# California Housing Challenge

The notebook is intended to predict the average house value upon the provided house features.

In [None]:
# Import Standard Libraries
import pandas as pd
import numpy as np

from scipy.stats import zscore

import matplotlib.pyplot as plt
import seaborn as sns
import plotly.express as px

from sklearn.pipeline import Pipeline
from sklearn.impute import SimpleImputer
from sklearn.preprocessing import StandardScaler, OrdinalEncoder
from sklearn.compose import ColumnTransformer
from sklearn.model_selection import train_test_split
from sklearn.linear_model import LinearRegression
from sklearn.metrics import mean_squared_error

from xgboost import XGBRegressor

In [None]:
# Define Seaborn theme parameters
theme_parameters =  {
    'axes.spines.right': False,
    'axes.spines.top': False,
    'grid.alpha':0.3,
    'figure.figsize': (16, 6),
    'font.family': 'Andale Mono',
    'axes.titlesize': 24,
    'figure.facecolor': '#E5E8E8',
    'axes.facecolor': '#E5E8E8'
}

# Set the theme
sns.set_theme(style='whitegrid',
              palette=sns.color_palette('deep'), 
              rc=theme_parameters)

# Read Data

In [None]:
# Read training data
train_data = pd.read_csv('./../../data/S3E1/california_housing_train.csv')
test_data = pd.read_csv('./../../data/S3E1/california_housing_test.csv')

In [None]:
train_data.head()

In [None]:
train_data.info()

# Exploratory Data Analysis (EDA)

## Train Features & Label Distribution

In [None]:
# Plot the histograms of each feature
figure, ax = plt.subplots(3, 3, figsize=(16, 9))
ax = ax.flatten()

# Fetch the data to plot (exclude the 'id' column)
for index, column_name in enumerate(train_data.columns[1:]):
    
    # Plot data
    sns.histplot(data=train_data[column_name], 
                 ax=ax[index])
    
    ax[index].set_title(column_name, 
                        fontsize=14, 
                        fontweight='bold')
    
    ax[index].tick_params(labelrotation=45)
    
plt.suptitle('Feature & Label Distrubtion', 
             fontweight='bold',
             fontsize=30)
    
plt.tight_layout()

### Average Occupancy Distribution

In [None]:
# Plot the histogram of 'AveOccup'
ax = sns.boxplot(data=train_data, 
                  x='AveOccup')


ax.set_title('Average Occupancy Distribution')

plt.tight_layout()

plt.show()

In [None]:
# Drop the outlier
train_data = train_data[train_data['AveOccup'] < 100]

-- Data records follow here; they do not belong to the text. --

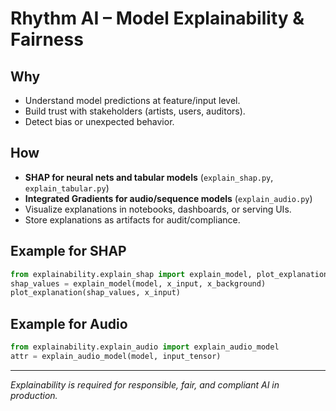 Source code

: # Rhythm AI – Model Explainability & Fairness

## Why

- Understand model predictions at feature/input level.
- Build trust with stakeholders (artists, users, auditors).
- Detect bias or unexpected behavior.

## How

- **SHAP for neural nets and tabular models** (`explain_shap.py`, `explain_tabular.py`)
- **Integrated Gradients for audio/sequence models** (`explain_audio.py`)
- Visualize explanations in notebooks, dashboards, or serving UIs.
- Store explanations as artifacts for audit/compliance.

## Example for SHAP

```python
from explainability.explain_shap import explain_model, plot_explanation
shap_values = explain_model(model, x_input, x_background)
plot_explanation(shap_values, x_input)
```

## Example for Audio

```python
from explainability.explain_audio import explain_audio_model
attr = explain_audio_model(model, input_tensor)
```

---

*Explainability is required for responsible, fair, and compliant AI in production.*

- `HouseAge` has some strange peaks. Probably some rounding operations
- `AveOccup` has a huge outlier. It has been dropped for EDA sake.
- `MedHouseVal` has a strange peak at the end. Probably a cap

## Pearson Correlation

In [None]:
# Compute the correlation matrix
correlation_matrix = train_data.iloc[:, 1:].corr()

# Generate a mask for the upper triangle
correlation_mask = np.triu(np.ones_like(correlation_matrix, dtype=bool))

# Define figure and axis
figure, ax = plt.subplots(figsize=(12, 8))

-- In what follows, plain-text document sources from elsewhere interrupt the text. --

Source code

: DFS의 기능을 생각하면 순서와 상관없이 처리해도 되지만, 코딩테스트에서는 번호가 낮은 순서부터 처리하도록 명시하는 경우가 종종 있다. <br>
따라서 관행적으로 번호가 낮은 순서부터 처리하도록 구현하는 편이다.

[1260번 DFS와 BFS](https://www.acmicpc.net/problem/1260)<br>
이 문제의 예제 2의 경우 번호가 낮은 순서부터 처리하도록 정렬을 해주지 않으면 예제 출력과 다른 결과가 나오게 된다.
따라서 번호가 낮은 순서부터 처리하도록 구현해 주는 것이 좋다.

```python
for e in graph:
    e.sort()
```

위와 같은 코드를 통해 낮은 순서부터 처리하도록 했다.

# Plot the correlation matrix
sns.heatmap(correlation_matrix, 
            mask=correlation_mask, 
            cmap='mako',
            vmax=1.0, 
            vmin=-1.0, 
            center=0, 
            square=True, 
            linewidths=.5, 
            annot=True,
            annot_kws={'fontsize': 8},
            cbar_kws={"shrink":.8, 'orientation':'vertical'})

# Set title
ax.set_title('Pearson Correlation', 
             fontsize=20, 
             fontweight='bold')

plt.tight_layout()

plt.show()

Positive correlation between:
- `AveRooms` and `MedInc`

## Train Data Geography

In [None]:
# Define dots colors
color_scale = [(0, 'orange'), (1,'red')]

# Plot the data
figure = px.scatter_mapbox(train_data,
                           lat="Latitude",
                           lon="Longitude",
                           hover_name="MedHouseVal",
                           hover_data=["MedHouseVal"],
                           color="MedHouseVal",
                           color_continuous_scale=color_scale,
                           size="MedHouseVal",
                           zoom=8,
                           height=600,
                           width=600)

figure.update_layout(mapbox_style="open-street-map")
figure.update_layout(margin={"r":0,"t":0,"l":0,"b":0})
figure.show()

Define an `hot_area`flag for the houses sold in the following squares:
- (-123 <= lon <= -121.45) and (36.6 <= lat <= 38.6)
- (-119.90 <= lon <= -119.42) and (34.25 <= lat <= 34.5)
- (-119.35 <= lon <= -117.55) and (33.36 <= lat <= 34.52)
- (-117.29 <= lon <= -117.18) and (32.84 <= lat <= 33.01)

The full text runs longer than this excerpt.